Çanakkale’de, havada çarpışarak birbirine yapışan mermileri hepiniz görmüşsünüzdür. Bu büyük savaşta, metre kareye düşen mermi sayısı 6 bin mermi olarak hesaplanmış. Böyle bir tufan Dünya’nın başka neresinde yaşanmıştır. Hangi milletin askeri öleceğini bile bile siperden çıkarak, mermilere karşı koşmuştur? Kim yapabilir böyle bir çılgınlığı? Benim kahramanların yapar.

Benim kahramanlarım koşar. Savaşmayı değil, ölmeyi emreden komutanının sözünü irkilmeden, benim isimsiz kahramanların yerine getirebilir ancak.

250 bin şehit insan! 250 bin hayat hikâyesi ve kahramanlık öyküsü. Yazmakla bitmeyecek ibretlik öyküler… Kahramanlık öyküleri... Benim kahramanlarım.

18 Mart 1915 tarihinin destanını yazıp “Çanakkale geçilmez” diye haykıran yiğitler, sizlere minnettarız.

Aradan,100 yıl geçmiş.

Sizleri unutmayacağız.

Ruhlarınız şad olsun.

 

 Şuayip ODABAŞI                        

18.Mart 2015/Kepez/Çanakkale

  ***

GELİNCİKLER

Boyunları dik Güneşe dönüktür yüzleri.

Onlar hep bahardır, yoktur kışları güzleri

Bin Mehmet gibidirler, ölümsüzdür özleri.

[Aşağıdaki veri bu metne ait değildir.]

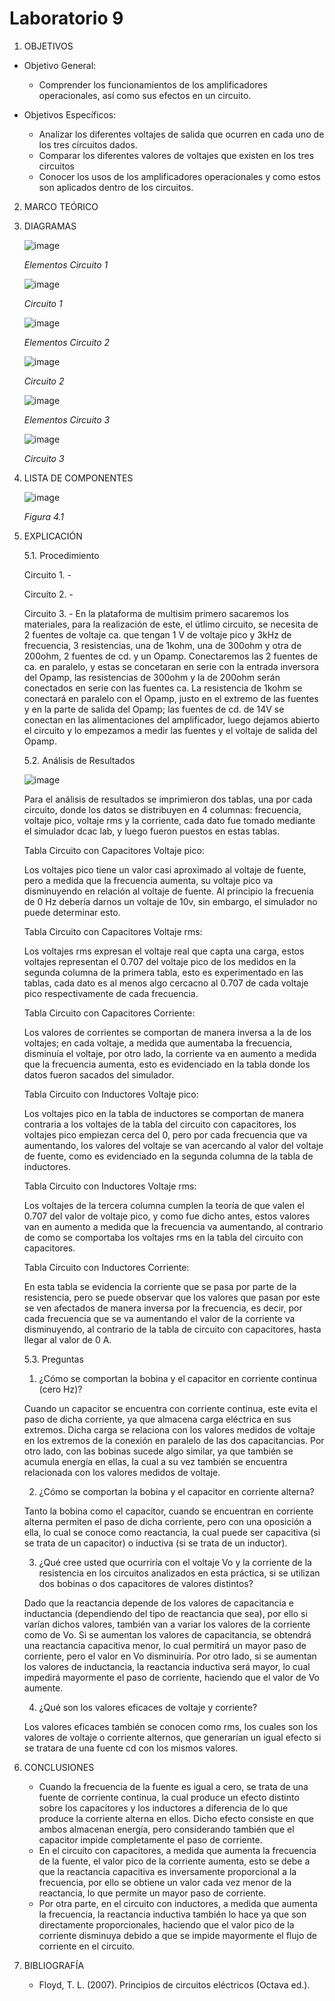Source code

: # Laboratorio 9
1. OBJETIVOS
- Objetivo General:
   
   - Comprender los funcionamientos de los amplificadores operacionales, así como sus efectos en un circuito.
   
- Objetivos Específicos:
 
   - Analizar los diferentes voltajes de salida que ocurren en cada uno de los tres circuitos dados.
   - Comparar los diferentes valores de voltajes que existen en los tres circuitos
   - Conocer los usos de los amplificadores operacionales y como estos son aplicados dentro de los circuitos.
   
2. MARCO TEÓRICO
   
   
   
3. DIAGRAMAS
   
   ![image](https://user-images.githubusercontent.com/75439689/113229697-1bbe4400-925d-11eb-9ebf-3ea3d8e1bbf3.png)
   
   *Elementos Circuito 1*
   
   ![image](https://user-images.githubusercontent.com/75439689/113229726-27aa0600-925d-11eb-98d1-dc517b743344.png)
   
   *Circuito 1*
   
   ![image](https://user-images.githubusercontent.com/75439689/113229745-30024100-925d-11eb-913e-5a0e204da038.png)
   
   *Elementos Circuito 2*
   
   ![image](https://user-images.githubusercontent.com/75439689/113229829-5d4eef00-925d-11eb-9714-3491b01569da.png)
   
   *Circuito 2*
   
   ![image](https://user-images.githubusercontent.com/75439689/113229836-60e27600-925d-11eb-8945-8146c9328561.png)
   
   *Elementos Circuito 3*
   
   ![image](https://user-images.githubusercontent.com/75439689/113229842-63dd6680-925d-11eb-9f5f-bb7b94432680.png)
   
   *Circuito 3*
   
4. LISTA DE COMPONENTES
   
   ![image](https://user-images.githubusercontent.com/75439689/113228015-938a6f80-9259-11eb-8af3-280991a69b86.png)
   
   *Figura 4.1*

5. EXPLICACIÓN

   5.1. Procedimiento
   
    Circuito 1. - 
    
    Circuito 2. -
    
    Circuito 3. - En la plataforma de multisim primero sacaremos los materiales, para la realización de este, el útlimo circuito, se necesita de 2 fuentes de voltaje ca. que tengan 1 V de voltaje pico y 3kHz de frecuencia, 3 resistencias, una de 1kohm, una de 300ohm y otra de 200ohm, 2 fuentes de cd. y un Opamp. Conectaremos las 2 fuentes de ca. en paralelo, y estas se concetaran en serie con la entrada inversora del Opamp, las resistencias de 300ohm y la de 200ohm serán conectados en serie con las fuentes ca. La resistencia de 1kohm se conectará en paralelo con el Opamp, justo en el extremo de las fuentes y en la parte de salida del Opamp; las fuentes de cd. de 14V se conectan en las alimentaciones del amplificador, luego dejamos abierto el circuito y lo empezamos a medir las fuentes y el voltaje de salida del Opamp. 

   5.2. Análisis de Resultados
   
     ![image](https://user-images.githubusercontent.com/75439689/113229510-be29f780-925c-11eb-87d4-bbcbb038f703.png)
     
     Para el análisis de resultados se imprimieron dos tablas, una por cada circuito, donde los datos se distribuyen en 4 columnas: frecuencia, voltaje pico, voltaje rms y la corriente, cada dato fue tomado mediante el simulador dcac lab, y luego fueron puestos en estas tablas.
     
     Tabla Circuito con Capacitores Voltaje pico:
     
     Los voltajes pico tiene un valor casi aproximado al voltaje de fuente, pero a medida que la frecuencia aumenta, su voltaje pico va disminuyendo en relación al voltaje de fuente. Al principio la frecuenia de 0 Hz debería darnos un voltaje de 10v, sin embargo, el simulador no puede determinar esto.
     
     Tabla Circuito con Capacitores Voltaje rms:
     
     Los voltajes rms expresan el voltaje real que capta una carga, estos voltajes representan el 0.707 del voltaje pico de los medidos en la segunda columna de la primera tabla, esto es experimentado en las tablas, cada dato es al menos algo cercacno al 0.707 de cada voltaje pico respectivamente de cada frecuencia.
     
     Tabla Circuito con Capacitores Corriente:
     
     Los valores de corrientes se comportan de manera inversa a la de los voltajes; en cada voltaje, a medida que aumentaba la frecuencia, disminuía el voltaje, por otro lado, la corriente va en aumento a medida que la frecuencia aumenta, esto es evidenciado en la tabla donde los datos fueron sacados del simulador.
     
     Tabla Circuito con Inductores Voltaje pico:
     
     Los voltajes pico en la tabla de inductores se comportan de manera contraria a los voltajes de la tabla del circuito con capacitores, los voltajes pico empiezan cerca del 0, pero por cada frecuencia que va aumentando, los valores del voltaje se van acercando al valor del voltaje de fuente, como es evidenciado en la segunda columna de la tabla de inductores.
     
     Tabla Circuito con Inductores Voltaje rms:
     
     Los voltajes de la tercera columna cumplen la teoría de que valen el 0.707 del valor de voltaje pico, y como fue dicho antes, estos valores van en aumento a medida que la frecuencia va aumentando, al contrario de como se comportaba los voltajes rms en la tabla del circuito con capacitores.
     
     Tabla Circuito con Inductores Corriente:
     
     En esta tabla se evidencia la corriente que se pasa por parte de la resistencia, pero se puede observar que los valores que pasan por este se ven afectados de manera inversa por la frecuencia, es decir, por cada frecuencia que se va aumentando el valor de la corriente va disminuyendo, al contrario de la tabla de circuito con capacitores, hasta llegar al valor de 0 A.
     
   5.3. Preguntas
   
     1. ¿Cómo se comportan la bobina y el capacitor en corriente continua (cero Hz)?
       
     Cuando un capacitor se encuentra con corriente continua, este evita el paso de dicha corriente, ya que almacena carga eléctrica en sus extremos. Dicha carga se relaciona con los valores medidos de voltaje en los extremos de la conexión en paralelo de las dos capacitancias.
     Por otro lado, con las bobinas sucede algo similar, ya que también se acumula energía en ellas, la cual a su vez también se encuentra relacionada con los valores medidos de voltaje. 
         
     2. ¿Cómo se comportan la bobina y el capacitor en corriente alterna?

     Tanto la bobina como el capacitor, cuando se encuentran en corriente alterna permiten el paso de dicha corriente, pero con una oposición a ella, lo cual se conoce como reactancia, la cual puede ser capacitiva (si se trata de un capacitor) o inductiva (si se trata de un inductor).
      
     3. ¿Qué cree usted que ocurriría con el voltaje Vo y la corriente de la resistencia en los circuitos analizados en esta práctica, si se utilizan dos bobinas o dos capacitores de valores distintos?

     Dado que la reactancia depende de los valores de capacitancia e inductancia (dependiendo del tipo de reactancia que sea), por ello si varían dichos valores, también van a variar los valores de la corriente como de Vo.
     Si se aumentan los valores de capacitancia, se obtendrá una reactancia capacitiva menor, lo cual permitirá un mayor paso de corriente, pero el valor en Vo disminuiría.
     Por otro lado, si se aumentan los valores de inductancia, la reactancia inductiva será mayor, lo cual impedirá mayormente el paso de corriente, haciendo que el valor de Vo aumente.
       
     4. ¿Qué son los valores eficaces de voltaje y corriente?

     Los valores eficaces también se conocen como rms, los cuales son los valores de voltaje o corriente alternos, que generarían un igual efecto si se tratara de una fuente cd con los mismos valores.
       

  

6. CONCLUSIONES

   - Cuando la frecuencia de la fuente es igual a cero, se trata de una fuente de corriente continua, la cual produce un efecto distinto sobre los capacitores y los inductores a diferencia de lo que produce la corriente alterna en ellos. Dicho efecto consiste en que ambos almacenan energía, pero considerando también que el capacitor impide completamente el paso de corriente. 
   - En el circuito con capacitores, a medida que aumenta la frecuencia de la fuente, el valor pico de la corriente aumenta, esto se debe a que la reactancia capacitiva es inversamente proporcional a la frecuencia, por ello se obtiene un valor cada vez menor de la reactancia, lo que permite un mayor paso de corriente.
   - Por otra parte, en el circuito con inductores, a medida que aumenta la frecuencia, la reactancia inductiva también lo hace ya que son directamente proporcionales, haciendo que el valor pico de la corriente disminuya debido a que se impide mayormente el flujo de corriente en el circuito.


7. BIBLIOGRAFÍA

   - Floyd, T. L. (2007). Principios de circuitos eléctricos (Octava ed.).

Buralarda kan kırmızı açar gelincikler…

*

Çanakkale burası, koç yiğitler harmanı.

Akın akın gelir hep, almışlarda fermanı.

Bilirler kurtuluşun yürektedir dermanı.

Buralarda kan kırmızı uçar gelincikler…

*

Tohumları on beşte, düştü bu topraklara.

Bayrak rengi kıpkızıl, geçiverdi yapraklara.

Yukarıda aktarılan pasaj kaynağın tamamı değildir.